Output all of the entries beneath, exactly as written.

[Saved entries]
=-=-=-=-=
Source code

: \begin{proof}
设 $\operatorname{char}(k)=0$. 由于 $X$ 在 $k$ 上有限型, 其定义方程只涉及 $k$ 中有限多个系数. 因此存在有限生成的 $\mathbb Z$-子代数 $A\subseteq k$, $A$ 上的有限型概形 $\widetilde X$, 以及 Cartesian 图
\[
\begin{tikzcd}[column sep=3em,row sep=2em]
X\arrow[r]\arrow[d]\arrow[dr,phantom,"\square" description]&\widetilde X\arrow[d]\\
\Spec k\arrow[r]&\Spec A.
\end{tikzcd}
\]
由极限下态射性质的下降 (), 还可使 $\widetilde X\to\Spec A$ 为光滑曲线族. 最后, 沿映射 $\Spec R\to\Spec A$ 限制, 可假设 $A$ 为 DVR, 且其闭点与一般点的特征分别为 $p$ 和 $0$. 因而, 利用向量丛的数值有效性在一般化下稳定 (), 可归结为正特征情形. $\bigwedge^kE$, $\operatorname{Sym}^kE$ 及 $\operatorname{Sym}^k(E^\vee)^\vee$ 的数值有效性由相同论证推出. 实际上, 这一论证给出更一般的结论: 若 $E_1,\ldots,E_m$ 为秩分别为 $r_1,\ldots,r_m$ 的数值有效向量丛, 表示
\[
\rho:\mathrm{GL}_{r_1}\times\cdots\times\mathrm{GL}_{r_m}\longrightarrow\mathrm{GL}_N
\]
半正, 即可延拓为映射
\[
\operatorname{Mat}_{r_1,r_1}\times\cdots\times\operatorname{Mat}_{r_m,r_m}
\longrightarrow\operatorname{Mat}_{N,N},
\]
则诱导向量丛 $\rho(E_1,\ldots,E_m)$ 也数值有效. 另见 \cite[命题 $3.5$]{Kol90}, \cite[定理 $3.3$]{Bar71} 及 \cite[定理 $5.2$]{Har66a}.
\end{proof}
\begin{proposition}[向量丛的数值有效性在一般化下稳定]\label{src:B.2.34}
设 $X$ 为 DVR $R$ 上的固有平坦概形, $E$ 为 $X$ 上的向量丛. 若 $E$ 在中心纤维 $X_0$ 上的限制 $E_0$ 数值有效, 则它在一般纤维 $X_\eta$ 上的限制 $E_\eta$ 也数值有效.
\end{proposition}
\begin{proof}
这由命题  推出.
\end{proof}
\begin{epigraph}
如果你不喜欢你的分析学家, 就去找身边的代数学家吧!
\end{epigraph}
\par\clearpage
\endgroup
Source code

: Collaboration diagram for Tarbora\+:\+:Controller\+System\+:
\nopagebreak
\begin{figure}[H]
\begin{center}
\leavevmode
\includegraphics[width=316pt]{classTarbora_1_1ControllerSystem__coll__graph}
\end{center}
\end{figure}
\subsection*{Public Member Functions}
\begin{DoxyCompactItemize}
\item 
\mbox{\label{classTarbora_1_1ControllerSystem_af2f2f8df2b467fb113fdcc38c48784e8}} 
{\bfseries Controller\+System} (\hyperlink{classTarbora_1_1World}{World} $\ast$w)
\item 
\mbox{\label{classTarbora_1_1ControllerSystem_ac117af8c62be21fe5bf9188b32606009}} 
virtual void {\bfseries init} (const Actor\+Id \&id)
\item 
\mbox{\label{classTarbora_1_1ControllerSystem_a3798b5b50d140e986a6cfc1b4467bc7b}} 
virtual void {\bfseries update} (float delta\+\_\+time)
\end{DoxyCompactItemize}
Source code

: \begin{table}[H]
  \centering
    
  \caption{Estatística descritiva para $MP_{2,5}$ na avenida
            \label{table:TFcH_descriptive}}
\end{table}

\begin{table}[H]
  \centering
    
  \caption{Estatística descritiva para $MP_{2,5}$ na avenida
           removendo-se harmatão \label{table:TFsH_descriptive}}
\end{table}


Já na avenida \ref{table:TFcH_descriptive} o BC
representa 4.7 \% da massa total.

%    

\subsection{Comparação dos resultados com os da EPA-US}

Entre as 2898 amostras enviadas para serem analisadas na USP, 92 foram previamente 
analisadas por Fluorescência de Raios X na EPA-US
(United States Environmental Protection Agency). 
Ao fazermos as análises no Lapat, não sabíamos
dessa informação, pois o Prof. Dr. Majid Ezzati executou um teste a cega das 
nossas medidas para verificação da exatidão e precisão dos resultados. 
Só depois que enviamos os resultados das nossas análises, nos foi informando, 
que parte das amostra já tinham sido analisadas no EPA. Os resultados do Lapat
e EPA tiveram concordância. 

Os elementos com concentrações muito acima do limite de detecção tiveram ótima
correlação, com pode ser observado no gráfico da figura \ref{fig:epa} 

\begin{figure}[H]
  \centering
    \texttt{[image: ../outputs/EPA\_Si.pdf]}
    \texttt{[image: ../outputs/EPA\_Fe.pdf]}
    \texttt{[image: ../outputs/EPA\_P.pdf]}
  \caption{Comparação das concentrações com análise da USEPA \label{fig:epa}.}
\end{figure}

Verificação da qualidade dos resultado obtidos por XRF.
=-=-=-=-=
# Exercise result
Source code

: \begin{proof}
设 $\operatorname{char}(k)=0$. 由于 $X$ 在 $k$ 上有限型, 其定义方程只涉及 $k$ 中有限多个系数. 因此存在有限生成的 $\mathbb Z$-子代数 $A\subseteq k$, $A$ 上的有限型概形 $\widetilde X$, 以及 Cartesian 图
\[
\begin{tikzcd}[column sep=3em,row sep=2em]
X\arrow[r]\arrow[d]\arrow[dr,phantom,"\square" description]&\widetilde X\arrow[d]\\
\Spec k\arrow[r]&\Spec A.
\end{tikzcd}
\]
由极限下态射性质的下降 (), 还可使 $\widetilde X\to\Spec A$ 为光滑曲线族. 最后, 沿映射 $\Spec R\to\Spec A$ 限制, 可假设 $A$ 为 DVR, 且其闭点与一般点的特征分别为 $p$ 和 $0$. 因而, 利用向量丛的数值有效性在一般化下稳定 (), 可归结为正特征情形. $\bigwedge^kE$, $\operatorname{Sym}^kE$ 及 $\operatorname{Sym}^k(E^\vee)^\vee$ 的数值有效性由相同论证推出. 实际上, 这一论证给出更一般的结论: 若 $E_1,\ldots,E_m$ 为秩分别为 $r_1,\ldots,r_m$ 的数值有效向量丛, 表示
\[
\rho:\mathrm{GL}_{r_1}\times\cdots\times\mathrm{GL}_{r_m}\longrightarrow\mathrm{GL}_N
\]
半正, 即可延拓为映射
\[
\operatorname{Mat}_{r_1,r_1}\times\cdots\times\operatorname{Mat}_{r_m,r_m}
\longrightarrow\operatorname{Mat}_{N,N},
\]
则诱导向量丛 $\rho(E_1,\ldots,E_m)$ 也数值有效. 另见 \cite[命题 $3.5$]{Kol90}, \cite[定理 $3.3$]{Bar71} 及 \cite[定理 $5.2$]{Har66a}.
\end{proof}
\begin{proposition}[向量丛的数值有效性在一般化下稳定]\label{src:B.2.34}
设 $X$ 为 DVR $R$ 上的固有平坦概形, $E$ 为 $X$ 上的向量丛. 若 $E$ 在中心纤维 $X_0$ 上的限制 $E_0$ 数值有效, 则它在一般纤维 $X_\eta$ 上的限制 $E_\eta$ 也数值有效.
\end{proposition}
\begin{proof}
这由命题  推出.
\end{proof}
\begin{epigraph}
如果你不喜欢你的分析学家, 就去找身边的代数学家吧!
\end{epigraph}
\par\clearpage
\endgroup
Source code

: Collaboration diagram for Tarbora\+:\+:Controller\+System\+:
\nopagebreak
\begin{figure}[H]
\begin{center}
\leavevmode
\includegraphics[width=316pt]{classTarbora_1_1ControllerSystem__coll__graph}
\end{center}
\end{figure}
\subsection*{Public Member Functions}
\begin{DoxyCompactItemize}
\item 
\mbox{\label{classTarbora_1_1ControllerSystem_af2f2f8df2b467fb113fdcc38c48784e8}} 
{\bfseries Controller\+System} (\hyperlink{classTarbora_1_1World}{World} $\ast$w)
\item 
\mbox{\label{classTarbora_1_1ControllerSystem_ac117af8c62be21fe5bf9188b32606009}} 
virtual void {\bfseries init} (const Actor\+Id \&id)
\item 
\mbox{\label{classTarbora_1_1ControllerSystem_a3798b5b50d140e986a6cfc1b4467bc7b}} 
virtual void {\bfseries update} (float delta\+\_\+time)
\end{DoxyCompactItemize}
Source code

: \begin{table}[H]
  \centering
    
  \caption{Estatística descritiva para $MP_{2,5}$ na avenida
            \label{table:TFcH_descriptive}}
\end{table}

\begin{table}[H]
  \centering
    
  \caption{Estatística descritiva para $MP_{2,5}$ na avenida
           removendo-se harmatão \label{table:TFsH_descriptive}}
\end{table}


Já na avenida \ref{table:TFcH_descriptive} o BC
representa 4.7 \% da massa total.

%    

\subsection{Comparação dos resultados com os da EPA-US}

Entre as 2898 amostras enviadas para serem analisadas na USP, 92 foram previamente 
analisadas por Fluorescência de Raios X na EPA-US
(United States Environmental Protection Agency). 
Ao fazermos as análises no Lapat, não sabíamos
dessa informação, pois o Prof. Dr. Majid Ezzati executou um teste a cega das 
nossas medidas para verificação da exatidão e precisão dos resultados. 
Só depois que enviamos os resultados das nossas análises, nos foi informando, 
que parte das amostra já tinham sido analisadas no EPA. Os resultados do Lapat
e EPA tiveram concordância. 

Os elementos com concentrações muito acima do limite de detecção tiveram ótima
correlação, com pode ser observado no gráfico da figura \ref{fig:epa} 

\begin{figure}[H]
  \centering
    \texttt{[image: ../outputs/EPA\_Si.pdf]}
    \texttt{[image: ../outputs/EPA\_Fe.pdf]}
    \texttt{[image: ../outputs/EPA\_P.pdf]}
  \caption{Comparação das concentrações com análise da USEPA \label{fig:epa}.}
\end{figure}

Verificação da qualidade dos resultado obtidos por XRF.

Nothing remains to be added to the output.